• Dataset excerpts

++++++

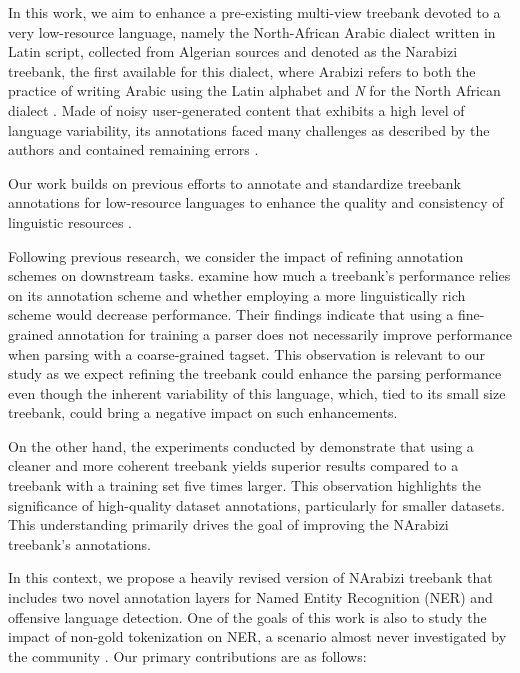 In this work, we aim to enhance a pre-existing multi-view
treebank  devoted to a very low-resource language, namely the North-African Arabic dialect written in
Latin script, collected from Algerian sources and denoted as the
Narabizi treebank, the first
 available for this dialect, where Arabizi refers to both the practice of
 writing Arabic using the Latin alphabet and \textit{N} for the North
 African dialect  \cite{seddah-etal-2020-building}. 
Made of noisy user-generated content that exhibits a high level of
language variability, its annotations faced many challenges as
described by the authors and contained remaining errors \cite{touileb-barnes-2021-interplay}. 

Our work builds on previous efforts to annotate and standardize
treebank annotations for low-resource languages to enhance the quality
and consistency of linguistic resources
\cite{schluter2007preparing,sade-etal-2018-hebrew,turk-etal-2019-turkish,zariquiey-etal-2022-building}.

 Following previous research, we consider the impact of refining
 annotation schemes on downstream tasks.
 \citet{mille-etal-2012-granularity} examine how much a treebank's
 performance relies on its annotation scheme and whether employing a
 more linguistically rich scheme would decrease performance. Their
 findings indicate that using a fine-grained annotation for training a
 parser does not necessarily improve performance when parsing with a
 coarse-grained tagset. This observation is relevant to our study as
 we expect refining the treebank could enhance the parsing
 performance even though the inherent variability of this language,
 which, tied to its  small size treebank, could bring a negative impact on such
 enhancements.  

 On the other hand, the experiments conducted by
 \citet{schluter2007preparing} demonstrate that using a cleaner and
 more coherent treebank yields superior results compared to a treebank
 with a training set five times larger. This observation highlights
 the significance of high-quality dataset annotations, particularly
 for smaller datasets. This understanding primarily drives the goal of
 improving the NArabizi treebank's annotations.

 In this context, we propose a heavily revised version of NArabizi
 treebank \cite{seddah-etal-2020-building} that includes two novel
 annotation layers for Named Entity Recognition (NER) and offensive
 language detection. One of the goals of this work is also to study the
 impact of non-gold tokenization on NER, a scenario almost never investigated
by the community \cite{bareket-tsarfaty-2021-neural}.
Our primary contributions are as follows:

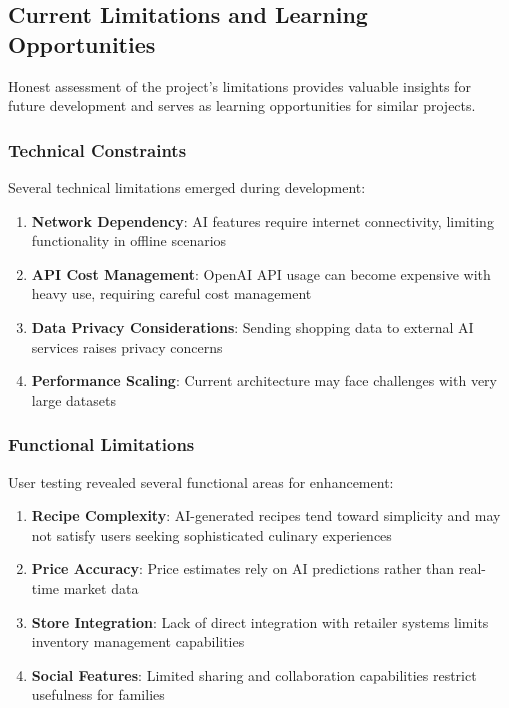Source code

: \documentclass[11pt,a4paper]{article}
\begin{document}
\subsection{Current Limitations and Learning Opportunities}

Honest assessment of the project's limitations provides valuable insights for future development and serves as learning opportunities for similar projects.

\subsubsection{Technical Constraints}

Several technical limitations emerged during development:

\begin{enumerate}
    \item \textbf{Network Dependency}: AI features require internet connectivity, limiting functionality in offline scenarios
    \item \textbf{API Cost Management}: OpenAI API usage can become expensive with heavy use, requiring careful cost management
    \item \textbf{Data Privacy Considerations}: Sending shopping data to external AI services raises privacy concerns
    \item \textbf{Performance Scaling}: Current architecture may face challenges with very large datasets
\end{enumerate}

\subsubsection{Functional Limitations}

User testing revealed several functional areas for enhancement:

\begin{enumerate}
    \item \textbf{Recipe Complexity}: AI-generated recipes tend toward simplicity and may not satisfy users seeking sophisticated culinary experiences
    \item \textbf{Price Accuracy}: Price estimates rely on AI predictions rather than real-time market data
    \item \textbf{Store Integration}: Lack of direct integration with retailer systems limits inventory management capabilities
    \item \textbf{Social Features}: Limited sharing and collaboration capabilities restrict usefulness for families
\end{enumerate}
\end{document}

++++++

• EXERCISE
Would you copy out all the data exactly, without the images?

• YOUR SOLUTION
 In this work, we aim to enhance a pre-existing multi-view
treebank  devoted to a very low-resource language, namely the North-African Arabic dialect written in
Latin script, collected from Algerian sources and denoted as the
Narabizi treebank, the first
 available for this dialect, where Arabizi refers to both the practice of
 writing Arabic using the Latin alphabet and \textit{N} for the North
 African dialect  \cite{seddah-etal-2020-building}. 
Made of noisy user-generated content that exhibits a high level of
language variability, its annotations faced many challenges as
described by the authors and contained remaining errors \cite{touileb-barnes-2021-interplay}. 

Our work builds on previous efforts to annotate and standardize
treebank annotations for low-resource languages to enhance the quality
and consistency of linguistic resources
\cite{schluter2007preparing,sade-etal-2018-hebrew,turk-etal-2019-turkish,zariquiey-etal-2022-building}.

 Following previous research, we consider the impact of refining
 annotation schemes on downstream tasks.
 \citet{mille-etal-2012-granularity} examine how much a treebank's
 performance relies on its annotation scheme and whether employing a
 more linguistically rich scheme would decrease performance. Their
 findings indicate that using a fine-grained annotation for training a
 parser does not necessarily improve performance when parsing with a
 coarse-grained tagset. This observation is relevant to our study as
 we expect refining the treebank could enhance the parsing
 performance even though the inherent variability of this language,
 which, tied to its  small size treebank, could bring a negative impact on such
 enhancements.  

 On the other hand, the experiments conducted by
 \citet{schluter2007preparing} demonstrate that using a cleaner and
 more coherent treebank yields superior results compared to a treebank
 with a training set five times larger. This observation highlights
 the significance of high-quality dataset annotations, particularly
 for smaller datasets. This understanding primarily drives the goal of
 improving the NArabizi treebank's annotations.

 In this context, we propose a heavily revised version of NArabizi
 treebank \cite{seddah-etal-2020-building} that includes two novel
 annotation layers for Named Entity Recognition (NER) and offensive
 language detection. One of the goals of this work is also to study the
 impact of non-gold tokenization on NER, a scenario almost never investigated
by the community \cite{bareket-tsarfaty-2021-neural}.
Our primary contributions are as follows:

Source code

: \documentclass[11pt,a4paper]{article}
\begin{document}
\subsection{Current Limitations and Learning Opportunities}

Honest assessment of the project's limitations provides valuable insights for future development and serves as learning opportunities for similar projects.

\subsubsection{Technical Constraints}

Several technical limitations emerged during development:

\begin{enumerate}
    \item \textbf{Network Dependency}: AI features require internet connectivity, limiting functionality in offline scenarios
    \item \textbf{API Cost Management}: OpenAI API usage can become expensive with heavy use, requiring careful cost management
    \item \textbf{Data Privacy Considerations}: Sending shopping data to external AI services raises privacy concerns
    \item \textbf{Performance Scaling}: Current architecture may face challenges with very large datasets
\end{enumerate}

\subsubsection{Functional Limitations}

User testing revealed several functional areas for enhancement:

\begin{enumerate}
    \item \textbf{Recipe Complexity}: AI-generated recipes tend toward simplicity and may not satisfy users seeking sophisticated culinary experiences
    \item \textbf{Price Accuracy}: Price estimates rely on AI predictions rather than real-time market data
    \item \textbf{Store Integration}: Lack of direct integration with retailer systems limits inventory management capabilities
    \item \textbf{Social Features}: Limited sharing and collaboration capabilities restrict usefulness for families
\end{enumerate}
\end{document}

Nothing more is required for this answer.